*What you should do*. From first line to last, print the records exactly, but leave out the pictures.

*Source data*.

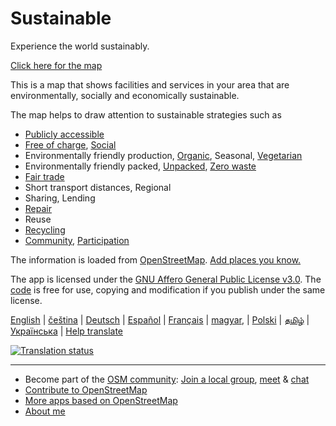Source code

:# Sustainable

Experience the world sustainably.

[Click here for the map](https://sustainable.zottelig.ch)

This is a map that shows facilities and services in your area that are environmentally, socially and economically sustainable.

The map helps to draw attention to sustainable strategies such as

- <i class="fas fa-universal-access"></i> [Publicly accessible](https://wiki.openstreetmap.org/wiki/Key:access)
- <i class="fas fa-heart"></i> [Free of charge](https://wiki.openstreetmap.org/wiki/Key:fee), [Social](https://wiki.openstreetmap.org/wiki/Key:social_facility)
- Environmentally friendly production, <i class="fas fa-seedling"></i> [Organic](https://wiki.openstreetmap.org/wiki/Key:organic), Seasonal, <i class="fas fa-cheese"></i> <i class="fas fa-carrot"></i> [Vegetarian](https://wiki.openstreetmap.org/wiki/Key:diet)
- <i class="fas fa-hands"></i> Environmentally friendly packed, [Unpacked](https://wiki.openstreetmap.org/wiki/Key:bulk_purchase), [Zero waste](https://wiki.openstreetmap.org/wiki/Key:zero_waste)
- <i class="fas fa-handshake"></i> [Fair trade](https://wiki.openstreetmap.org/wiki/Key:fair_trade)
- <i class="fas fa-map-marker-alt"></i> Short transport distances, Regional
- <i class="fas fa-redo-alt"></i> Sharing, Lending
- <i class="fas fa-tools"></i> [Repair](https://wiki.openstreetmap.org/wiki/Key:repair)
- <i class="fas fa-exchange-alt"></i> Reuse
- <i class="fas fa-recycle"></i> [Recycling](https://wiki.openstreetmap.org/wiki/Tag:amenity%3Drecycling)
- [Community](https://wiki.openstreetmap.org/wiki/Tag:amenity%3Dcommunity_centre), [Participation](https://wiki.openstreetmap.org/wiki/Key:operator:type)

The information is loaded from [OpenStreetMap](https://www.openstreetmap.org). [Add places you know.](https://openstreetmap.org/edit)

The app is licensed under the [GNU Affero General Public License v3.0](https://github.com/ToastHawaii/sustainable-map/blob/main/LICENSE). The [code](https://github.com/ToastHawaii/sustainable-map) is free for use, copying and modification if you publish under the same license.

[English](https://sustainable.zottelig.ch/?lang=en) | [čeština](https://sustainable.zottelig.ch/?lang=cs) | [Deutsch](https://sustainable.zottelig.ch/?lang=de) | [Español](https://sustainable.zottelig.ch/?lang=es) | [Français](https://sustainable.zottelig.ch/?lang=fr) | [magyar](https://sustainable.zottelig.ch/?lang=hu), | [Polski](https://sustainable.zottelig.ch/?lang=pl) | [தமிழ்](https://sustainable.zottelig.ch/?lang=ta) | [Українська](https://sustainable.zottelig.ch/?lang=uk) | <!-- [中文（繁體）](https://sustainable.zottelig.ch/?lang=zh_Hant) |--> [Help translate](https://hosted.weblate.org/engage/sustainable-map/)

<a href="https://hosted.weblate.org/engage/sustainable-map/">
<img src="https://hosted.weblate.org/widget/sustainable-map/svg-badge.svg" alt="Translation status" />
</a>

---

- Become part of the [OSM community](https://resultmaps.neis-one.org/oooc?layers=B&zoom=5&lat=47.6215&lon=7.5816&contributors=TTTTTT): [Join a local group](https://usergroups.openstreetmap.de/), [meet](https://osmcal.org/) & [chat](https://community.osm.be/)
- [Contribute to OpenStreetMap](https://wiki.openstreetmap.org/wiki/How_to_contribute)
- [More apps based on OpenStreetMap](https://osm-apps.org/)
- [About me](https://wiki.openstreetmap.org/wiki/User:ToastHawaii)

*Finished task*.
Source code

:# Sustainable

Experience the world sustainably.

[Click here for the map](https://sustainable.zottelig.ch)

This is a map that shows facilities and services in your area that are environmentally, socially and economically sustainable.

The map helps to draw attention to sustainable strategies such as

- <i class="fas fa-universal-access"></i> [Publicly accessible](https://wiki.openstreetmap.org/wiki/Key:access)
- <i class="fas fa-heart"></i> [Free of charge](https://wiki.openstreetmap.org/wiki/Key:fee), [Social](https://wiki.openstreetmap.org/wiki/Key:social_facility)
- Environmentally friendly production, <i class="fas fa-seedling"></i> [Organic](https://wiki.openstreetmap.org/wiki/Key:organic), Seasonal, <i class="fas fa-cheese"></i> <i class="fas fa-carrot"></i> [Vegetarian](https://wiki.openstreetmap.org/wiki/Key:diet)
- <i class="fas fa-hands"></i> Environmentally friendly packed, [Unpacked](https://wiki.openstreetmap.org/wiki/Key:bulk_purchase), [Zero waste](https://wiki.openstreetmap.org/wiki/Key:zero_waste)
- <i class="fas fa-handshake"></i> [Fair trade](https://wiki.openstreetmap.org/wiki/Key:fair_trade)
- <i class="fas fa-map-marker-alt"></i> Short transport distances, Regional
- <i class="fas fa-redo-alt"></i> Sharing, Lending
- <i class="fas fa-tools"></i> [Repair](https://wiki.openstreetmap.org/wiki/Key:repair)
- <i class="fas fa-exchange-alt"></i> Reuse
- <i class="fas fa-recycle"></i> [Recycling](https://wiki.openstreetmap.org/wiki/Tag:amenity%3Drecycling)
- [Community](https://wiki.openstreetmap.org/wiki/Tag:amenity%3Dcommunity_centre), [Participation](https://wiki.openstreetmap.org/wiki/Key:operator:type)

The information is loaded from [OpenStreetMap](https://www.openstreetmap.org). [Add places you know.](https://openstreetmap.org/edit)

The app is licensed under the [GNU Affero General Public License v3.0](https://github.com/ToastHawaii/sustainable-map/blob/main/LICENSE). The [code](https://github.com/ToastHawaii/sustainable-map) is free for use, copying and modification if you publish under the same license.

[English](https://sustainable.zottelig.ch/?lang=en) | [čeština](https://sustainable.zottelig.ch/?lang=cs) | [Deutsch](https://sustainable.zottelig.ch/?lang=de) | [Español](https://sustainable.zottelig.ch/?lang=es) | [Français](https://sustainable.zottelig.ch/?lang=fr) | [magyar](https://sustainable.zottelig.ch/?lang=hu), | [Polski](https://sustainable.zottelig.ch/?lang=pl) | [தமிழ்](https://sustainable.zottelig.ch/?lang=ta) | [Українська](https://sustainable.zottelig.ch/?lang=uk) | <!-- [中文（繁體）](https://sustainable.zottelig.ch/?lang=zh_Hant) |--> [Help translate](https://hosted.weblate.org/engage/sustainable-map/)

<a href="https://hosted.weblate.org/engage/sustainable-map/">
<img src="https://hosted.weblate.org/widget/sustainable-map/svg-badge.svg" alt="Translation status" />
</a>

---

- Become part of the [OSM community](https://resultmaps.neis-one.org/oooc?layers=B&zoom=5&lat=47.6215&lon=7.5816&contributors=TTTTTT): [Join a local group](https://usergroups.openstreetmap.de/), [meet](https://osmcal.org/) & [chat](https://community.osm.be/)
- [Contribute to OpenStreetMap](https://wiki.openstreetmap.org/wiki/How_to_contribute)
- [More apps based on OpenStreetMap](https://osm-apps.org/)
- [About me](https://wiki.openstreetmap.org/wiki/User:ToastHawaii)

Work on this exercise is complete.